Com efeito, não foi o desgaste físico aparente das atletas que mais chamou minha atenção, mas sim, a ausência significativa de público nas arquibancadas, ainda que os ingressos estivessem disponíveis a preços simbólicos, entre três e cinco dólares, o que não pode ser atribuído exclusivamente a fatores econômicos. No Brasil, jogos da seleção nacional feminina têm tido ingressos esgotados e recordes de público. A análise crítica desse fenômeno exige considerar variáveis estruturais, culturais e midiáticas (Goellner, 2022; Barreto Januário, 2023).

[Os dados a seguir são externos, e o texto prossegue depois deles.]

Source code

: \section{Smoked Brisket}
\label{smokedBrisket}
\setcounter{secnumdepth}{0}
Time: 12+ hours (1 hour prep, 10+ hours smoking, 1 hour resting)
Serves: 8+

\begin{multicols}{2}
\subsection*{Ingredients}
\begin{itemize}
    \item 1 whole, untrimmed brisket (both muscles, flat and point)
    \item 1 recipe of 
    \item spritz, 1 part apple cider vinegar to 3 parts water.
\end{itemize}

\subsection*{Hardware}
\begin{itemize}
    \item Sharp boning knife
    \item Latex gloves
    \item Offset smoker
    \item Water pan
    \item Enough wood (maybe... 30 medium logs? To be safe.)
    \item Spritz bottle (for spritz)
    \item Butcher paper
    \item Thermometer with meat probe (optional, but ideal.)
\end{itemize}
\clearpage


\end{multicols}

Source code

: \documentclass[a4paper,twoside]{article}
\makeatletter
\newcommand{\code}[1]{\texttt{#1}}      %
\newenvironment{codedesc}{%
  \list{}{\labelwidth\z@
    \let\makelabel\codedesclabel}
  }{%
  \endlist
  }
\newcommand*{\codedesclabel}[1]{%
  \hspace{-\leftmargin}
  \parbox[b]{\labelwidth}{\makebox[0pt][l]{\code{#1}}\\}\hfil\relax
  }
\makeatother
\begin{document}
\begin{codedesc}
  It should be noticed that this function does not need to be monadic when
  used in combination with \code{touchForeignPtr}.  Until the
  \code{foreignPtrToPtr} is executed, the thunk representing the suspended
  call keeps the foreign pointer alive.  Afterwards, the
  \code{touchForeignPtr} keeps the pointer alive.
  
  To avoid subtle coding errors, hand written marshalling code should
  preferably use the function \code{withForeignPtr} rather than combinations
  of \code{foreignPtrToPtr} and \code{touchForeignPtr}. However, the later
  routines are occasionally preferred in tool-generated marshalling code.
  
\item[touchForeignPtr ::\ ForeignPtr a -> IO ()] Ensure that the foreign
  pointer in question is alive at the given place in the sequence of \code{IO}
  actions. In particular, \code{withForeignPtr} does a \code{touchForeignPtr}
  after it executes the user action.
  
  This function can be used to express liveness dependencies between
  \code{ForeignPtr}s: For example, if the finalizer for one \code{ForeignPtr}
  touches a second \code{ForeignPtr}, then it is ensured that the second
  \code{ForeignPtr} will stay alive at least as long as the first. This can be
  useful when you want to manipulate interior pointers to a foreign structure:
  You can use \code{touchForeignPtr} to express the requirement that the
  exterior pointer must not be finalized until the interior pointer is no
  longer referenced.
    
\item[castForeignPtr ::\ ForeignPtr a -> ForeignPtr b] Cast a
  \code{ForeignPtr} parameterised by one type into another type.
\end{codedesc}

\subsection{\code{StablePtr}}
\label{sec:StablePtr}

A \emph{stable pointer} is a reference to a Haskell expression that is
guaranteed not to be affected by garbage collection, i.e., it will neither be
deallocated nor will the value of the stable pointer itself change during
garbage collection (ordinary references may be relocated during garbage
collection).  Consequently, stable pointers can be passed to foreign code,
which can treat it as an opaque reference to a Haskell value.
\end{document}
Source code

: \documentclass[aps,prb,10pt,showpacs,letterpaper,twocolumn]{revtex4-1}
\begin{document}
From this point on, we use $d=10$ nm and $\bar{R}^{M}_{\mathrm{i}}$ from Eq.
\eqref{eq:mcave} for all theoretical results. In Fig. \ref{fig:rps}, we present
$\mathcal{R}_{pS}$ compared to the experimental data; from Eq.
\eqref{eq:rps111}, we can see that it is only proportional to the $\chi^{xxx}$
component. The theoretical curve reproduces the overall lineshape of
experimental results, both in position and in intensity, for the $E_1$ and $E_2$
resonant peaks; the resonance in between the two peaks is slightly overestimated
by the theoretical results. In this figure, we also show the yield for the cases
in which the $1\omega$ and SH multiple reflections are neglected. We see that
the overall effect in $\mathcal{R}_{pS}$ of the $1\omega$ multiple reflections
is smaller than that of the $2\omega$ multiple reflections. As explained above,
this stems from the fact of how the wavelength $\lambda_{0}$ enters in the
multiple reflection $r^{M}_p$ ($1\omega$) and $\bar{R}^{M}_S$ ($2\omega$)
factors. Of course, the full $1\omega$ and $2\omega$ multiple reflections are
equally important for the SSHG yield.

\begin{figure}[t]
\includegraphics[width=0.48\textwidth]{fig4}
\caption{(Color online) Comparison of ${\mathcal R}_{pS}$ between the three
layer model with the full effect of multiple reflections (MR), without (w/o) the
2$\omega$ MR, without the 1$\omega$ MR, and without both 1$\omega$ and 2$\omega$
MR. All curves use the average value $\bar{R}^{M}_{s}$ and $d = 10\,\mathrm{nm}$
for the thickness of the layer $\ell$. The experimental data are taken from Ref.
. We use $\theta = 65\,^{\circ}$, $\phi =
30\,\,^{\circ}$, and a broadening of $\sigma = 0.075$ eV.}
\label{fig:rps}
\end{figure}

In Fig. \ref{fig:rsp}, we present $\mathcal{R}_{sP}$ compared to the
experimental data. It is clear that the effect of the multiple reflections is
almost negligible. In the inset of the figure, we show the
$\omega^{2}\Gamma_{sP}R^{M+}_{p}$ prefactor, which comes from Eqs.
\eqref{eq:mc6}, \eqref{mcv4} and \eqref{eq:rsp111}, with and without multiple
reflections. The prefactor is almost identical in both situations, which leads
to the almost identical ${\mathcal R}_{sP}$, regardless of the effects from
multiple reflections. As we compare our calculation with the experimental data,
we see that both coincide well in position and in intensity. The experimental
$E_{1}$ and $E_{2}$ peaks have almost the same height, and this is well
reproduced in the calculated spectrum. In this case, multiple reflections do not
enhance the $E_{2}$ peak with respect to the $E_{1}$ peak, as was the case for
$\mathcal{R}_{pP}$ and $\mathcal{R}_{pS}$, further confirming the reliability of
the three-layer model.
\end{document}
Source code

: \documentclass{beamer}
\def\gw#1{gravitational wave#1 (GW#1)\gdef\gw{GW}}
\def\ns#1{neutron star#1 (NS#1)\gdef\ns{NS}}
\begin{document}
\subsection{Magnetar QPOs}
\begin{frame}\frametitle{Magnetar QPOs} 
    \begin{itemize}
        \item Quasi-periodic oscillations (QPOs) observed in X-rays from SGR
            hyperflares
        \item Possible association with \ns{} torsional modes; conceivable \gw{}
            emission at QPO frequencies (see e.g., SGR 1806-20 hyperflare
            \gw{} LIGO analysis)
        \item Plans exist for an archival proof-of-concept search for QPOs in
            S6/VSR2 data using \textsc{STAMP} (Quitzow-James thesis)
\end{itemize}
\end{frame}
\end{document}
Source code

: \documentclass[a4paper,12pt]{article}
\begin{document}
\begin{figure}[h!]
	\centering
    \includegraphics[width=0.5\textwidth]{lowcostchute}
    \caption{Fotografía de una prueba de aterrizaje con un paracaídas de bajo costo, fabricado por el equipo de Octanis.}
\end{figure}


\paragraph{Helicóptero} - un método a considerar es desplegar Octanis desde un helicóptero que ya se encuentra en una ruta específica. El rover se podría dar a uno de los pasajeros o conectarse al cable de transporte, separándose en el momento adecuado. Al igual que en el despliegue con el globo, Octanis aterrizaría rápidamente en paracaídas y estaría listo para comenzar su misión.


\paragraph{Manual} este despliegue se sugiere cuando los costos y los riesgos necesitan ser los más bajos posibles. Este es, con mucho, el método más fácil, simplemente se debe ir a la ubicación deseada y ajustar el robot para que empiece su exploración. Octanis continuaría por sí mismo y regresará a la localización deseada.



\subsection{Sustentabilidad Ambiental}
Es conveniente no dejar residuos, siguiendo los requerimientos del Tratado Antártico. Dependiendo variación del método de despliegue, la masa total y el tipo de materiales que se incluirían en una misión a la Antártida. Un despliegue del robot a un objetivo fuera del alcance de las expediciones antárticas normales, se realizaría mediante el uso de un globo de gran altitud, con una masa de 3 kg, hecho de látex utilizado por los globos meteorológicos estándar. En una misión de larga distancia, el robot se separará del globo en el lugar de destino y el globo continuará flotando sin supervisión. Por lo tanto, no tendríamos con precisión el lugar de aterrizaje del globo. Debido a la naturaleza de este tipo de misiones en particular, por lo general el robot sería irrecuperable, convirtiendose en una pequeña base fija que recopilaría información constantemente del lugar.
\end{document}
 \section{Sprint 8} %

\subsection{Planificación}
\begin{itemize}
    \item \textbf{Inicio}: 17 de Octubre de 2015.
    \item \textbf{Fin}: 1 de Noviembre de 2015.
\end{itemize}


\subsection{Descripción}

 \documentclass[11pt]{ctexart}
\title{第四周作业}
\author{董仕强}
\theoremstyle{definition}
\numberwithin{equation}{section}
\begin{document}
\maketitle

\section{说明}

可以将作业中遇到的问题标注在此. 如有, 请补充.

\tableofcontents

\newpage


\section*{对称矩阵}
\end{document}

Em primeiro lugar, observa-se uma deficiência crônica na promoção do evento por parte da CONMEBOL e das federações nacionais, com baixa visibilidade nos meios de comunicação locais e limitada mobilização das torcidas (Trujillo, 2023), mesmo diante da presença de atletas consagradas, como a venezuelana Deyna Castelos e a própria Marta. Deyna, que se destacou na partida contra o Brasil, é a camisa 9 e principal referência técnica da seleção da Venezuela. A atleta de 26 anos atua no Portland Thorns (EUA) e esta é sua quarta participação em Copas América Feminina. Dayna tem passagens pelo Atlético de Madrid na Espanha, Manchester City, na Inglaterra e no Bay FC (NWSL, EUA).
A escassez de público é sintomática e adensada pela ausência de políticas públicas e estratégias institucionais que incentivem a formação de público e a valorização do futebol de mulheres (Goellner, 2022, Trujillo, 2023). Em países onde a modalidade não conta com ligas nacionais consolidadas, investimento em categorias de base ou integração com clubes de grande expressão, a adesão popular aos torneios internacionais tende a ser episódica e frágil (Barreto Knijnik; Costa, 2022). Nesse sentido, os estádios vazios não são apenas uma consequência, mas também um fator que retroalimenta a desvalorização da modalidade: a falta de torcedoras/es impacta diretamente na imagem pública do torneio, na atratividade comercial e na capacidade de gerar receita para reinvestimento.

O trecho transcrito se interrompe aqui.